Non esiste l'Editoriale numero uno, due, tre e così via, basta cambiare una parola, un periodo, un paragrafo, il suono di sottofondo e il gioco è fatto. Non esiste neanche una struttura grafica fissa, tutto è mobile, oggi è così domani si vedrà. Un "MOMENTO ESTETICO", una foto istantanea di testo e musica, una sorta di libro in itinere. Quando si scrive un libro si va avanti, poi si torna indietro,  si taglia, si aggiunge e si aspetta l'ispirazione. Non c'è bisogno di rifare tutto, a volte basta poco affinché le cose si aggiustino e vadano meglio. Il ragionamento non è fedele ad una regola, è libero di dire e di contraddirsi poiché a tutto c'è una ragione basta solo trovarla. Non si tratta di affermare tutto e il contrario di tutto, per il momento procedo in attesa che la conclusione sia armonica con tutto il resto. Mi incammino per aggiunte e revisioni di quanto già in struttura. 
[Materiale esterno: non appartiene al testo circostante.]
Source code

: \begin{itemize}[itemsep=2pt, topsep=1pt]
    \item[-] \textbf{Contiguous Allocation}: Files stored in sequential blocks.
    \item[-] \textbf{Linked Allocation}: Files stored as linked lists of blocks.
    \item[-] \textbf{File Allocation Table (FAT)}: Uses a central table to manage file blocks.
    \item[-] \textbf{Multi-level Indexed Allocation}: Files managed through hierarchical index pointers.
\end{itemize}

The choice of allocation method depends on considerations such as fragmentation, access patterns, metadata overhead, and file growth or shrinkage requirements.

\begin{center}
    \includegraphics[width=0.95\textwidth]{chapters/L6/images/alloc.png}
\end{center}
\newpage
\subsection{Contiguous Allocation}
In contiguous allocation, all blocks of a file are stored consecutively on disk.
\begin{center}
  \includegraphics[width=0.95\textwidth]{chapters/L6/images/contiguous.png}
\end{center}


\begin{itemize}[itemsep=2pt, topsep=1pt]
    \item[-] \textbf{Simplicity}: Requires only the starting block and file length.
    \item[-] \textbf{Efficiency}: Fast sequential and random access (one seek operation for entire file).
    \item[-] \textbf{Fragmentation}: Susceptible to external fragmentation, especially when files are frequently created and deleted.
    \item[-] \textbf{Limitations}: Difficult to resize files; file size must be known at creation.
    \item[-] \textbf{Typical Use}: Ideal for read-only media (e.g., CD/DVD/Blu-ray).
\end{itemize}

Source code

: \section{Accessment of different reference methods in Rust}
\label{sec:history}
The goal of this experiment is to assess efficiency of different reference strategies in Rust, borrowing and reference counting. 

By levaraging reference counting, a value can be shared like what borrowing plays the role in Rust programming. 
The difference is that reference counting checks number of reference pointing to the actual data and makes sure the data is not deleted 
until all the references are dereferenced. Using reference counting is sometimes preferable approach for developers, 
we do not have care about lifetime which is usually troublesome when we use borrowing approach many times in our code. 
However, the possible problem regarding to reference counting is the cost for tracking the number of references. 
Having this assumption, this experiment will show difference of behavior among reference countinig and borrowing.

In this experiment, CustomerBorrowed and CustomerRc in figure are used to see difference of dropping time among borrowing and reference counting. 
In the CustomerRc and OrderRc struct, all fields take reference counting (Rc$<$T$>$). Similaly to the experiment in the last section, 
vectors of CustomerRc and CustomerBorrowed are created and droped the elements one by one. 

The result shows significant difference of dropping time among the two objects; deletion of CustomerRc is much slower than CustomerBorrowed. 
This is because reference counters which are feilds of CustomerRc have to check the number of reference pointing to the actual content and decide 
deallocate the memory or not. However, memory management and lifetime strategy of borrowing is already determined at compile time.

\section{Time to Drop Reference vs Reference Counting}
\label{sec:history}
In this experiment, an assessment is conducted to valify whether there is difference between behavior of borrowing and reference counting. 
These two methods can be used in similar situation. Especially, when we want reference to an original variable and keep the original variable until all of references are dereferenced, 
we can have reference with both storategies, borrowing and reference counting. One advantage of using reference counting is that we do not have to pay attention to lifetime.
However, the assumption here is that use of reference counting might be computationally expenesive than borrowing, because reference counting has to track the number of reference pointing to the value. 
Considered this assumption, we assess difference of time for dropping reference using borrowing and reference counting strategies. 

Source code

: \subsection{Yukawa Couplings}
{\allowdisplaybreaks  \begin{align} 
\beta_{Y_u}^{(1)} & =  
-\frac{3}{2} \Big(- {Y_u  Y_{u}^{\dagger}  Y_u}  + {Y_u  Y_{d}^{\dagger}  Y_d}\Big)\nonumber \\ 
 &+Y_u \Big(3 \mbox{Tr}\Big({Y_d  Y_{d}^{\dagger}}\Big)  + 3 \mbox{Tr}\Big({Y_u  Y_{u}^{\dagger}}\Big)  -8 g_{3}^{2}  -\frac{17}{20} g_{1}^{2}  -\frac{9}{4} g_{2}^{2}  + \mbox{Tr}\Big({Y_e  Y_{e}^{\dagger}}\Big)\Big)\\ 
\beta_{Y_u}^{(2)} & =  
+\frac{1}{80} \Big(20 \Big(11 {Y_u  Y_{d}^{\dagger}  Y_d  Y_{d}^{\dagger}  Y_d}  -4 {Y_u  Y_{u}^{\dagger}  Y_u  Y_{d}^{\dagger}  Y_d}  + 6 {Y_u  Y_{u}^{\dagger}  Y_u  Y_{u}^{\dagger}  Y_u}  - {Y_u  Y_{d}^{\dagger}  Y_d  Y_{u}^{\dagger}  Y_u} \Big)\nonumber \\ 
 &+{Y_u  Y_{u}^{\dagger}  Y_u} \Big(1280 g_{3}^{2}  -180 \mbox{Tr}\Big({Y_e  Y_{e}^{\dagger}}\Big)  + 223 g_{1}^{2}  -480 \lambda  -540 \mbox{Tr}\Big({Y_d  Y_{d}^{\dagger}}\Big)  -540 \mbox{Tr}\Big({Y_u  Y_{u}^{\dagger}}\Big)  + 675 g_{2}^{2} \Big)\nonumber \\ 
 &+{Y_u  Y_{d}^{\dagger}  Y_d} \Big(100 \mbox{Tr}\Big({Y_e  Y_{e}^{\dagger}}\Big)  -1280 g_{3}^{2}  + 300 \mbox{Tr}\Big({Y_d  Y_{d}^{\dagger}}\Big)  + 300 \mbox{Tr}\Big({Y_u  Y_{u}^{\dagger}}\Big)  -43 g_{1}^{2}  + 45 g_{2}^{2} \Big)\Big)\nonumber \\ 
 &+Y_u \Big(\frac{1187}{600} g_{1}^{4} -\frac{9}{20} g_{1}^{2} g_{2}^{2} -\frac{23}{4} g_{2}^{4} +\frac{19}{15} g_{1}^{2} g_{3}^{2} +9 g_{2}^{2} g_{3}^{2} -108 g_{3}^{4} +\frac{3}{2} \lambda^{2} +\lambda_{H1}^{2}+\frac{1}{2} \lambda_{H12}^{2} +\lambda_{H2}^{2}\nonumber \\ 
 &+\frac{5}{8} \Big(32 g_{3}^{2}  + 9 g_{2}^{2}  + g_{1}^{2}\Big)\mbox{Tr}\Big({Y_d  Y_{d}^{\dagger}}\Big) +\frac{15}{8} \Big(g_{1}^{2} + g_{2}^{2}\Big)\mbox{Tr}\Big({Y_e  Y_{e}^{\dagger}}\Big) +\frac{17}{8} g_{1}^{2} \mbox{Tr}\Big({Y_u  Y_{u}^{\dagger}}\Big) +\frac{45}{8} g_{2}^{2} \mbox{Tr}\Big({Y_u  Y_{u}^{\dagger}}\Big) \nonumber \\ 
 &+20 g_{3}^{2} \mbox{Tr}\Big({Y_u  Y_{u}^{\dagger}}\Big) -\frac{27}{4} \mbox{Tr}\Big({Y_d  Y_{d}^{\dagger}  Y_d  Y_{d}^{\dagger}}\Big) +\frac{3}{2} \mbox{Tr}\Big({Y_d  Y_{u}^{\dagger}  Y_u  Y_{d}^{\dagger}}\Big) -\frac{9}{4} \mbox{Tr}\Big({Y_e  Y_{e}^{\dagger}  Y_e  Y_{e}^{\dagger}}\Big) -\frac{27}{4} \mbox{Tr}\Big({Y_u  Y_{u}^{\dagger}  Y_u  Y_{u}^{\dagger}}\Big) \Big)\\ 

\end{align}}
TESI ed ANTITESI possono tranquillamente scambiarsi i ruoli sostenendo i ragionamenti opposti, ugualmente hanno PARI DIGNITA'  e saremo portati ad una scelta in virtù dei nostri umori, della situazione e del tempo. Non si tratta di relativismo elevato all'ennesima potenza ma di salvaguardia degli opposti. Nella SINTESI, tesi ed antitesi perdono qualcosa, per alcuni avviene un superamento per altri si tratta di uno snaturamento, un patteggiamento tra posizioni differenti. Per quanto mi riguarda ogni cosa ha il suo rovescio di equivalente dignità, tutto qui.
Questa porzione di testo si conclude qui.